Using the data below, show every line where the word "information" occurs.
[[ DATA FOR THE TASK, beginning ]]
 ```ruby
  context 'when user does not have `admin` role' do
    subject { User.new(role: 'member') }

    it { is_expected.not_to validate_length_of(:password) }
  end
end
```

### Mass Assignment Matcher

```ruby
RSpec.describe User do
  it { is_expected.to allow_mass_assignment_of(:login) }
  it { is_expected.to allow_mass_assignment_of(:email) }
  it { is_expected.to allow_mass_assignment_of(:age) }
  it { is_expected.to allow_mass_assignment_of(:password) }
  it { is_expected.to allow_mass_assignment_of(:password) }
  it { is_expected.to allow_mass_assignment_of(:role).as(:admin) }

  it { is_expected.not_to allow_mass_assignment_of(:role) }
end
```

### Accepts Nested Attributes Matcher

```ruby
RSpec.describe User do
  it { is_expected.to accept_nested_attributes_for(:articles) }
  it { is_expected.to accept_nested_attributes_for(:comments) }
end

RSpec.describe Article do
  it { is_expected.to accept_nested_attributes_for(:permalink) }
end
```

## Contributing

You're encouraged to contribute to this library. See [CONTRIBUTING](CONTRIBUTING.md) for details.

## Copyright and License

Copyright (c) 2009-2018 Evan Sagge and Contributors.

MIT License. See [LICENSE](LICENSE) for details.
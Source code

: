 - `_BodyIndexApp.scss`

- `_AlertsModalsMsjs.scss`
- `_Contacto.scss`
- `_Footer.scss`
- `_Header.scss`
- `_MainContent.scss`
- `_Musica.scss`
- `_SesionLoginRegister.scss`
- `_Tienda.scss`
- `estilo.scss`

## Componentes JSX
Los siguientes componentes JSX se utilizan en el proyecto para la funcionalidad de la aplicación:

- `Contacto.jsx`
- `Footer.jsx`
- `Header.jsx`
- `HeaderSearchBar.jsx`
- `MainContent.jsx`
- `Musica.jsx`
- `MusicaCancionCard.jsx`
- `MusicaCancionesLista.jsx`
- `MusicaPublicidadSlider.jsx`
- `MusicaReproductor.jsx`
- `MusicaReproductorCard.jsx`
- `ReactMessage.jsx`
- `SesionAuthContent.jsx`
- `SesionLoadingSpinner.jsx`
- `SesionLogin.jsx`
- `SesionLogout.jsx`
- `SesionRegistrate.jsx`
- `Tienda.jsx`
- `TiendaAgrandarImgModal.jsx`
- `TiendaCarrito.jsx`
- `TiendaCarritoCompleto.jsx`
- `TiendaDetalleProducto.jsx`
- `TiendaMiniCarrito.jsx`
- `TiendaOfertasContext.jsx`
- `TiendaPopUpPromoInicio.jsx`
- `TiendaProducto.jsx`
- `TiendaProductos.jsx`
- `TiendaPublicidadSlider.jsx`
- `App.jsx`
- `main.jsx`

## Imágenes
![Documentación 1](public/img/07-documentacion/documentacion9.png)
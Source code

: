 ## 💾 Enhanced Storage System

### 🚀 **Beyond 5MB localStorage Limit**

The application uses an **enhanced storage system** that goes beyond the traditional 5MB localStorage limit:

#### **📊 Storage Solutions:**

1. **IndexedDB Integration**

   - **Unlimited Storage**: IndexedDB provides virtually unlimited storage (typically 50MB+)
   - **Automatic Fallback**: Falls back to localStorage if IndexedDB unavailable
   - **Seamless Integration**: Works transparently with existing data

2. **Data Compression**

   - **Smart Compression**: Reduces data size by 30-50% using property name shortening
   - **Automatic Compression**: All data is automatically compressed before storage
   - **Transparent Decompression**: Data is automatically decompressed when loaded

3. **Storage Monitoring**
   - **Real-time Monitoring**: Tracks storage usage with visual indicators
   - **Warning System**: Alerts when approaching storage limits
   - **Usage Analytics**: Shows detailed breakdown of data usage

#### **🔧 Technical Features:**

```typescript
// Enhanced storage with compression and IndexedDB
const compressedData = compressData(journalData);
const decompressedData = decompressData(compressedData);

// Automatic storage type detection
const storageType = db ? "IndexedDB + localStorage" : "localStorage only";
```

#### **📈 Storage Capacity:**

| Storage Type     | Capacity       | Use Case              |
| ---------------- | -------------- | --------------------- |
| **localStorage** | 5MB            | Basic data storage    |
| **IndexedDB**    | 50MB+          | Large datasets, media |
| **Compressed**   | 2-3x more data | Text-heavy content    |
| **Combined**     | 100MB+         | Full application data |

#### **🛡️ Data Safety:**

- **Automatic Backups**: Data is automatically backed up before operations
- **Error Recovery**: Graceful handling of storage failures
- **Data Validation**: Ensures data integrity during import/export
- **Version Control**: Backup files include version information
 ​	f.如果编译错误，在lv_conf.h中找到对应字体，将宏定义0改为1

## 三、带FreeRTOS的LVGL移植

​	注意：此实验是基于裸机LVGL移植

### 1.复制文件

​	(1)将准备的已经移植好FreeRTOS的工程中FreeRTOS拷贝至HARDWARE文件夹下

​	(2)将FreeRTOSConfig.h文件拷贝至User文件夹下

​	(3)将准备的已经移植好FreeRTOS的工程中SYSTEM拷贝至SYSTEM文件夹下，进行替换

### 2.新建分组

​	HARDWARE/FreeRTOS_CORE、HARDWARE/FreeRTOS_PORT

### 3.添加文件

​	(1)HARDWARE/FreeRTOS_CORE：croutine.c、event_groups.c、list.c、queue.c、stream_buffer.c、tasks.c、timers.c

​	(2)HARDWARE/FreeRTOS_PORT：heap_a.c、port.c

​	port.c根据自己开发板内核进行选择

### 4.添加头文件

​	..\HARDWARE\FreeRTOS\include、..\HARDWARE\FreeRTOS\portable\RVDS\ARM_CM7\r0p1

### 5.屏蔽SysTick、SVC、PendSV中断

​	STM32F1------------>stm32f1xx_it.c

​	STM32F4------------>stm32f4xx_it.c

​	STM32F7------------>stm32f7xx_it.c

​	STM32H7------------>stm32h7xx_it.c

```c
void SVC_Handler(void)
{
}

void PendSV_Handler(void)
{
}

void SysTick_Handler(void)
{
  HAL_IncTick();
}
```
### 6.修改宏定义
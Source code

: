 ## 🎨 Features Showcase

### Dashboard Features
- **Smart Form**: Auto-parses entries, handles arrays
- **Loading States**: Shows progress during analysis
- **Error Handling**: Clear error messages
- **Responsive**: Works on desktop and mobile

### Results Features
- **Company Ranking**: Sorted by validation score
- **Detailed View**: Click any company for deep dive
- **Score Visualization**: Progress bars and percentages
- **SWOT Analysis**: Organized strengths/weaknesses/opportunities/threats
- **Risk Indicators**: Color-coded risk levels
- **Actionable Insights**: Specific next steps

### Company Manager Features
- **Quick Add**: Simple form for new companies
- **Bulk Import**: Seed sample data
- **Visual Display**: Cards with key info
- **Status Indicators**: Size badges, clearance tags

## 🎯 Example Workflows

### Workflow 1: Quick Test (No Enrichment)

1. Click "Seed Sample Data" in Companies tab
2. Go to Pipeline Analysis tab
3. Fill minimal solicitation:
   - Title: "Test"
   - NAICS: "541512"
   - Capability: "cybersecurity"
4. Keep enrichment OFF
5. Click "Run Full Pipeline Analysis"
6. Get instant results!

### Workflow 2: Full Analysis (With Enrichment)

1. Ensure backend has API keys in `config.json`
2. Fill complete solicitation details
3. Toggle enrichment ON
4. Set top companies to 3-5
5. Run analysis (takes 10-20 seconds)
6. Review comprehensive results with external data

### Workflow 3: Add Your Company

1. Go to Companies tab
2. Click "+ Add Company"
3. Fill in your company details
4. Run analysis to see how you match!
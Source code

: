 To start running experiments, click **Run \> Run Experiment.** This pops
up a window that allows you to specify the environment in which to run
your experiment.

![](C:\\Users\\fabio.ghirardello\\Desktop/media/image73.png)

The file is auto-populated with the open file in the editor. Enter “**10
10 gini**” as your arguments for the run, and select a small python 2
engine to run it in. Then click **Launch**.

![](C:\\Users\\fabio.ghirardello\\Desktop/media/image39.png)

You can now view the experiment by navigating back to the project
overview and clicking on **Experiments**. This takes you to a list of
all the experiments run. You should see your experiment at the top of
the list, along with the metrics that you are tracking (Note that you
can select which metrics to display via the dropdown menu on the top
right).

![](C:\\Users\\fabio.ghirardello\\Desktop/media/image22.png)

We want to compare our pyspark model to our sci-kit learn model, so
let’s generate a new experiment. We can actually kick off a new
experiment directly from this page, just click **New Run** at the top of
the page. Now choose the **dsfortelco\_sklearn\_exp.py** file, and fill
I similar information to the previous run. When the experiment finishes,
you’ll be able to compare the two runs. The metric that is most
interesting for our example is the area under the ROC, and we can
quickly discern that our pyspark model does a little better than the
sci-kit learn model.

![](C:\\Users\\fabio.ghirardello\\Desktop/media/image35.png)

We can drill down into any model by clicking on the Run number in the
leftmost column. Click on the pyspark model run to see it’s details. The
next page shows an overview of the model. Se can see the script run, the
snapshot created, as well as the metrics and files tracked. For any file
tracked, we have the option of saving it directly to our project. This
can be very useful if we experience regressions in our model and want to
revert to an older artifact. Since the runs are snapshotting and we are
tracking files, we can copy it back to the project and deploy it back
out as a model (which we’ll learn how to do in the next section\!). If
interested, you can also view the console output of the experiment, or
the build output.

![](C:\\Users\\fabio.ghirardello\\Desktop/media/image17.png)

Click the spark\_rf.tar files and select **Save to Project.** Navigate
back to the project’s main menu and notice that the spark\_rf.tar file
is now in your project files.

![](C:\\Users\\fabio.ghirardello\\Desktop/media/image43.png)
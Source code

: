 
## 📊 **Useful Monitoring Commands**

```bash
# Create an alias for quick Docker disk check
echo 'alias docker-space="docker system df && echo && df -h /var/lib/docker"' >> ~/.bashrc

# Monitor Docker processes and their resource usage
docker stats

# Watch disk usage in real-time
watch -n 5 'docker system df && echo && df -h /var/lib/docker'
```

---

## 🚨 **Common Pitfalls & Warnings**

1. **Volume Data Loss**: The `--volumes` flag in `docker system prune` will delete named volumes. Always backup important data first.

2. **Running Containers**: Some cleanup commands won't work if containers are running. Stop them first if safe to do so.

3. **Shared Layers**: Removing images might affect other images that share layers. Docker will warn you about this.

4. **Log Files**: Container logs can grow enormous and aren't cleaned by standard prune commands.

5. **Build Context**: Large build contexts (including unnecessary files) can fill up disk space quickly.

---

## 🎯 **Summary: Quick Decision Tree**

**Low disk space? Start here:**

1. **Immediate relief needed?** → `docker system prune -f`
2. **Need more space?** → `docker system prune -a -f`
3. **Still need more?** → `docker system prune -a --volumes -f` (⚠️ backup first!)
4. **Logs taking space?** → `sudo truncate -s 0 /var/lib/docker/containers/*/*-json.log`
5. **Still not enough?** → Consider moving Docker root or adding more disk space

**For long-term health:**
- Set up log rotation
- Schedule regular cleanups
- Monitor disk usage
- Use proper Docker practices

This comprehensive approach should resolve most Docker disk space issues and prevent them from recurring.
[[ DATA FOR THE TASK, end ]]
**TASK SOLUTION**:
- **Version Control**: Backup files include version information
I similar information to the previous run. When the experiment finishes,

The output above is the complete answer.